Whether you know him as Scal, Mr. Hustle or the White Mamba, Benetton Treviso fans recognize new signee Brian Scalabrine as “one of us” – and with good reason. The former Boston Celtic is enjoying a banner year with the Eurocup side and has established himself as a bona fide team leader in Serie A play. BallinEurope’s man in Italy, Enrico Cellini, takes a look at the phenomenon.
It is something of an informal tradition for Italian basketball fans to sing songs and chants to support their teams during basketball games, and a very short while passed before fans of Benetton Treviso dedicated a personal chant to Brian Scalabrine. They immediately opted for “Scalabrine uno di noi!” (“Scalabrine is one of us”).

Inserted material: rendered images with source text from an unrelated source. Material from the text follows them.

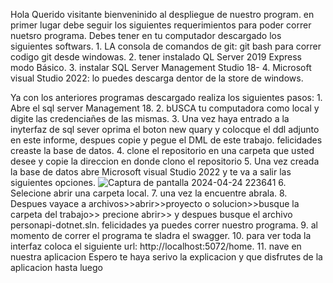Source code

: Hola Querido visitante bienveninido al despliegue de nuestro program. en primer lugar debe seguir los siguientes requerimientos para poder correr nuetsro programa. Debes tener en tu computador descargado los siguientes softwars.
    1. LA consola de comandos de git: git bash para correr codigo git desde windowas.
    2. tener instalado QL Server 2019 Express modo Básico.
    3. instalar SQL Server Management Studio 18-
    4. Microsoft visual Studio 2022: lo puedes descarga dentor de la store de windows.

Ya con los anteriores programas descargado realiza los siguientes pasos:
    1. Abre el sql server Management 18.
    2. bUSCA tu computadora como local y digite las credenciañes de las mismas.
    3. Una vez haya entrado a la inyterfaz de sql sever oprima el boton new quary y colocque el ddl adjunto en este informe, despues copie y pegue el DML de este trabajo. felicidades creaste la base de datos.
    4. clone el repositorio en una carpeta que usted desee y copie la direccion en donde clono el repositorio
    5. Una vez creada la base de datos abre  Microsoft visual Studio 2022 y te va a salir las siguientes opciones.
    ![Captura de pantalla 2024-04-24 223641](https://github.com/CarlosB29/personapi-dotnet/assets/98596526/594aeb6c-9be1-4ded-9880-ca74f242efd8)
    6. Selecione abrir una carpeta local.
    7. una vez la encuentre abrala.
    8. Despues vayace a archivos>>abrir>>proyecto o solucion>>busque la carpeta del trabajo>> precione abrir>> y despues busque el archivo personapi-dotnet.sln. felicidades ya puedes correr nuestro programa.
    9. al momento de correr el programa te sladra el swagger.
    10. para ver toda la interfaz coloca el siguiente url: http://localhost:5072/home.
    11. nave en nuestra aplicacion
Espero te haya serivo la explicacion y que disfrutes de la aplicacion
hasta luego

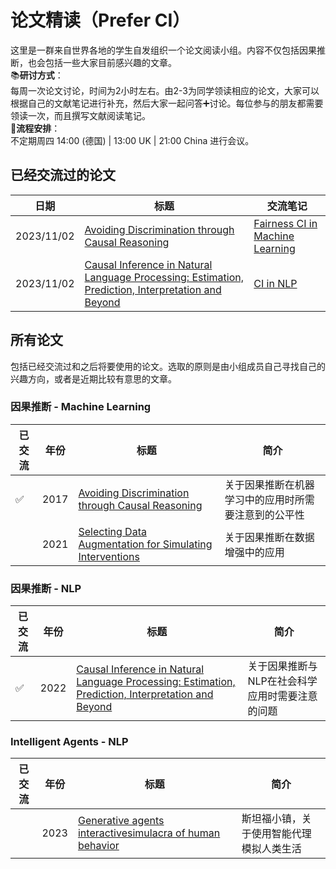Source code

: # 论文精读（Prefer CI）
这里是一群来自世界各地的学生自发组织一个论文阅读小组。内容不仅包括因果推断，也会包括一些大家目前感兴趣的文章。  
📚**研讨方式**：  
每周一次论文讨论，时间为2小时左右。由2-3为同学领读相应的论文，大家可以根据自己的文献笔记进行补充，然后大家一起问答➕讨论。每位参与的朋友都需要领读一次，而且撰写文献阅读笔记。  
📒**流程安排**：  
不定期周四 14:00 (德国) | 13:00 UK | 21:00 China 进行会议。  
## 已经交流过的论文
|  日期 | 标题 |交流笔记|
|-------|------|------|
|2023/11/02|[Avoiding Discrimination through Causal Reasoning](https://proceedings.neurips.cc/paper/2017/file/f5f8590cd58a54e94377e6ae2eded4d9-Paper.pdf)|[Fairness CI in Machine Learning](https://github.com/Beckhol/Paper-Reading/blob/main/Reading-Notes/Fairness%20CI%20in%20Machine%20Learning.pdf)|
|2023/11/02|[Causal Inference in Natural Language Processing: Estimation, Prediction, Interpretation and Beyond](https://github.com/Beckhol/Paper-Reading/blob/main/Papers/Causal%20Inference%20in%20Natural%20Language%20ProcessingEstimation%2C%20Prediction%2C%20Interpretation%20and%20Beyond.pdf)|[CI in NLP](https://github.com/Beckhol/Paper-Reading/blob/main/Reading-Notes/nlp%26CI.pdf)|

## 所有论文
包括已经交流过和之后将要使用的论文。选取的原则是由小组成员自己寻找自己的兴趣方向，或者是近期比较有意思的文章。
### 因果推断 - Machine Learning
|  已交流 |年份| 标题 |简介|
|-------|-------|------|------| 
|✅|2017|[Avoiding Discrimination through Causal Reasoning](https://proceedings.neurips.cc/paper/2017/file/f5f8590cd58a54e94377e6ae2eded4d9-Paper.pdf)|关于因果推断在机器学习中的应用时所需要注意到的公平性|
||2021|[Selecting Data Augmentation for Simulating Interventions](https://github.com/Beckhol/Paper-Reading/blob/main/Papers/DataAugmentation.pdf)|关于因果推断在数据增强中的应用| 

### 因果推断 - NLP
|  已交流 |年份| 标题 |简介|
|-------|-------|------|------| 
|✅|2022|[Causal Inference in Natural Language Processing: Estimation, Prediction, Interpretation and Beyond](https://github.com/Beckhol/Paper-Reading/blob/main/Papers/Causal%20Inference%20in%20Natural%20Language%20ProcessingEstimation%2C%20Prediction%2C%20Interpretation%20and%20Beyond.pdf)|关于因果推断与NLP在社会科学应用时需要注意的问题|
### Intelligent Agents - NLP
|  已交流 |年份| 标题 |简介|
|-------|-------|------|------| 
||2023|[Generative agents interactivesimulacra of human behavior](https://github.com/Beckhol/Paper-Reading/blob/main/Papers/generative%20agents%20interactivesimulacra%20of%20human%20behavior.pdf)|斯坦福小镇，关于使用智能代理模拟人类生活| 
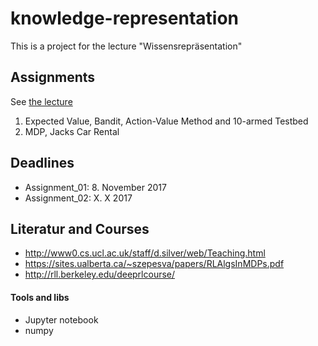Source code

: # knowledge-representation

This is a project for the lecture "Wissensrepräsentation"

## Assignments

See [the lecture](https://moodle.htw-berlin.de/course/view.php?id=14471)

1. Expected Value, Bandit, Action-Value Method and 10-armed Testbed
2. MDP, Jacks Car Rental

## Deadlines

- Assignment_01: 8. November 2017
- Assignment_02: X. X 2017

## Literatur and Courses

- http://www0.cs.ucl.ac.uk/staff/d.silver/web/Teaching.html
- https://sites.ualberta.ca/~szepesva/papers/RLAlgsInMDPs.pdf
- http://rll.berkeley.edu/deeprlcourse/


#### Tools and libs

- Jupyter notebook
- numpy
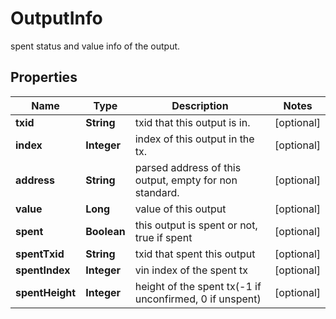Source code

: 

# OutputInfo

spent status and value info of the output.
## Properties

Name | Type | Description | Notes
------------ | ------------- | ------------- | -------------
**txid** | **String** | txid that this output is in. |  [optional]
**index** | **Integer** | index of this output in the tx. |  [optional]
**address** | **String** | parsed address of this output, empty for non standard. |  [optional]
**value** | **Long** | value of this output |  [optional]
**spent** | **Boolean** | this output is spent or not, true if spent |  [optional]
**spentTxid** | **String** | txid that spent this output |  [optional]
**spentIndex** | **Integer** | vin index of the spent tx |  [optional]
**spentHeight** | **Integer** | height of the spent tx(-1 if unconfirmed, 0 if unspent) |  [optional]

Scalabrine is paying back his new fans’ warm welcome. On Sunday, he was decisive in the Treviso’s victory against Cantù: despite scoring only six points (though with only one missed shot; Scal was 2-of-3 in the game), he grabbed 15 rebounds, dished three assists and provided plenty of smart plays that do not go in the statistics. In the previous match against Avellino, Scal accounted for 18 points with eight field goals out of ten attempts.
Coach Aleksandar Đorđević has kept the White Mamba on the court for an average of 32 minutes per game so far and the player is producing 12 points and 6.3 rebounds for an average index performance rating of 17.3 per game. The feeling is that both coach and teammates now acknowledge Scalabrine as one of the leaders of the team.
But don’t dare be surprised: Scalabrine had already warned anyone as soon as he stepped onto Italian soil. At his presentation this summer, he broke down his credentials in front of some mesmerized journalists: “I was an all-American in college, when I had the opportunity to play I played well. You know, my winning percentage is one of the highest in the NBA as a starter.”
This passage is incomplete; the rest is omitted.